Two University of Hawaiʻi Community College students and their advisor spent more than a week at the NASA Wallops Flight Facility in Virginia to prepare their scientific payload for a space launch in August. They are part of a team of Project Imua Mission 10 students who have been collaborating on this project for months.

student working on equipment
Honolulu CC student D’Elle Martin downloads data following payload testing.

Windward CC students designed and built a small, light-weight rocket that will convert camphor to gas to propel its release into space at the peak of the NASA rocket’s flight. The Honolulu CC team designed a camera system and inertial measurement devices to monitor the motion of the small experimental rocket. The entire payload is less than a foot long, weighs less than 15 pounds and is almost entirely encased in aluminum.
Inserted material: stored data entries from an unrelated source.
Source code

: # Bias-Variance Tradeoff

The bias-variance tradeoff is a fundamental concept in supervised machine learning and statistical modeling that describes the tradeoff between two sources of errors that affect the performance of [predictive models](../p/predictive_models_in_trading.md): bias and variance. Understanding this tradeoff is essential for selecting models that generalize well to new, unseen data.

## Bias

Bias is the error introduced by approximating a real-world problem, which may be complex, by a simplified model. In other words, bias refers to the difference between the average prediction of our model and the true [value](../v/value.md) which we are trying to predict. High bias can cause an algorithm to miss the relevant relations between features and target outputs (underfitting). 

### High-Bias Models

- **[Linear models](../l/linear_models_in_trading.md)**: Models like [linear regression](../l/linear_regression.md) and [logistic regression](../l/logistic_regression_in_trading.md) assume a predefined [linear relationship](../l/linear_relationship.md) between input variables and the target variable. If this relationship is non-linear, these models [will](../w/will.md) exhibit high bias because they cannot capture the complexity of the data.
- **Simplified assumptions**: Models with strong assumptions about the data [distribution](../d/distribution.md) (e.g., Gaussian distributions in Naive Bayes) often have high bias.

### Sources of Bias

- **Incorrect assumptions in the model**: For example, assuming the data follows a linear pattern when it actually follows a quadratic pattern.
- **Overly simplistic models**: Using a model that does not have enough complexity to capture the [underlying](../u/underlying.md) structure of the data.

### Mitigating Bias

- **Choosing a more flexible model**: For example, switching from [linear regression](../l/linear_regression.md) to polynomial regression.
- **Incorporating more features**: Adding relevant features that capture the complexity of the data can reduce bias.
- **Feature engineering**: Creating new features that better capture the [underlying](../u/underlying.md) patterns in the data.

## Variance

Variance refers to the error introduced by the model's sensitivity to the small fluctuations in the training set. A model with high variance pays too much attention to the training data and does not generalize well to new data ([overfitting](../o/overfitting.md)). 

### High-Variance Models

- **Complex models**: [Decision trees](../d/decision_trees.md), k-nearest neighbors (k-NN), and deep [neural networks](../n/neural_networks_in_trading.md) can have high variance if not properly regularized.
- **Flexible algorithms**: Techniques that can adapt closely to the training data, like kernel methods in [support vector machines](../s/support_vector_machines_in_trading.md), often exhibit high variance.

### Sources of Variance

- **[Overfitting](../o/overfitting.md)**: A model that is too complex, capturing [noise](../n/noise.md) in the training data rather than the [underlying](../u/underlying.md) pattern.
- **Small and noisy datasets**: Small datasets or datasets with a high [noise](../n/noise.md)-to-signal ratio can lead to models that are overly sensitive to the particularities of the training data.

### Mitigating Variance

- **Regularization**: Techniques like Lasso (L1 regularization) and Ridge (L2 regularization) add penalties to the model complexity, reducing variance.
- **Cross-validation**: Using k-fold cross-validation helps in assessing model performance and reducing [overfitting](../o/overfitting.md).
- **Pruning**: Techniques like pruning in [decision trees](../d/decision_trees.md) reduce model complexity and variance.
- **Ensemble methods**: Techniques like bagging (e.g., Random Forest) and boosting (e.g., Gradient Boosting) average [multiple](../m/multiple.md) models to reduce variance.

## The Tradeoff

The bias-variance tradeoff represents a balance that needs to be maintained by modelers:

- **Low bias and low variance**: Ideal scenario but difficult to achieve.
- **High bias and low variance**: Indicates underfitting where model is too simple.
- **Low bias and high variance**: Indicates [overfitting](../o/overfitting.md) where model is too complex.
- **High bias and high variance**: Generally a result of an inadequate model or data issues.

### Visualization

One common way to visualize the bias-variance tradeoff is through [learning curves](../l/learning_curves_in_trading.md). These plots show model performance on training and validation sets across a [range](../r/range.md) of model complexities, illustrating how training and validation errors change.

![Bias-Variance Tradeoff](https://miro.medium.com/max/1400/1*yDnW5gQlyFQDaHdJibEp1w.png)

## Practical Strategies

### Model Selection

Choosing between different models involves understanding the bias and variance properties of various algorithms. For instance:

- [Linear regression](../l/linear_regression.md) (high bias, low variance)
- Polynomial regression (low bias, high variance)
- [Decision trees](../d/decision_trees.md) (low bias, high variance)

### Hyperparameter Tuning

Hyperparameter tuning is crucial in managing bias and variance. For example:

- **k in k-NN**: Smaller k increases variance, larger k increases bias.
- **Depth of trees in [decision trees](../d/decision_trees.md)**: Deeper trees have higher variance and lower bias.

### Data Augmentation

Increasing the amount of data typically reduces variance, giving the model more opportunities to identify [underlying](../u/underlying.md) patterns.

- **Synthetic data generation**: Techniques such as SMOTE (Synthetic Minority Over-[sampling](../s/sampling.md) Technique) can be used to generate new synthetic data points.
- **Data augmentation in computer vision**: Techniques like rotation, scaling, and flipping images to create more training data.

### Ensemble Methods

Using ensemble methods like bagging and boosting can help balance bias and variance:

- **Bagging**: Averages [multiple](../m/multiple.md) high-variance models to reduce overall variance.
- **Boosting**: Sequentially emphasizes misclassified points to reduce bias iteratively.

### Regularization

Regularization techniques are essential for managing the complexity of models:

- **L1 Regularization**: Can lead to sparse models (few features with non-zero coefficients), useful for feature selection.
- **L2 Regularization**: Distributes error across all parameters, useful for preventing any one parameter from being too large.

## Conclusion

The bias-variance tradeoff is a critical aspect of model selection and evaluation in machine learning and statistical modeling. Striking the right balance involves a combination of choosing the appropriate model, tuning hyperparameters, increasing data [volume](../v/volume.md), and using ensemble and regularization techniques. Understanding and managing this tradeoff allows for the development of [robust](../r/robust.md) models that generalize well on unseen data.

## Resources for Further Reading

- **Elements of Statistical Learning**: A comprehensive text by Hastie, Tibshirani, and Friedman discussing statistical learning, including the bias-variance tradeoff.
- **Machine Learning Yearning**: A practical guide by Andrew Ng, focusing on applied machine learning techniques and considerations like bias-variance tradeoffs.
Students trouble-shoot payload

After the payload failed an initial power test, Windward CC student Nikki Arakawa, the rocket team lead, had to rewire the interface and power connections. Following another successful power test, Arakawa was able to turn the payload over to the Wallops integration team for placement in the rocket to be launched in August.

Arakawa, who graduated with her bachelor’s degree in electrical engineering from UH Mānoa in May 2022 and was recently part of an award-winning rocketry team, said she is now considering going to graduate school to study aerospace mechanical engineering.

3 people by rocket
D’Elle Martin, Jacob Hudson and Nikki Arakawa at NASA Wallops Flight Facility.

“I only just had a chance to start trying out all these things, and it just feels like—gosh I just wish I started this a lot earlier,” she said.

While at NASA, D’Elle Martin, the team lead for Honolulu CC, ran checks on the various systems, including the video capture units.

“What I realized throughout this project and through my previous project with Honolulu Community College—through both electronics programming and model rocketry—is that even though you might have a major that may not be necessarily towards engineering, you can still learn a lot about working in a team, but also different pathways to STEM careers,” Martin said.

The current UH Mānoa architecture student said the Project Imua experience has inspired her to consider the nascent specialization of space architecture.

Arakawa and Martin were accompanied by mentor Jacob Hudson from Windward CC. Mentor Shidong Kan, a Honolulu CC associate professor of physics, will escort four students to the NASA facility for final integration of the payload onto the rocket and launch, which is tentatively scheduled for August 9.

Mission 10 is funded through the Hawaiʻi Space Grant Consortium and represents the fourth time that a UH Project Imua payload will be launched into outer space.

The first Project Imua payload was launched from Wallops in 2015.

student working on equipment
Windward CC student Nikki Arakawa works on the Project Imua payload.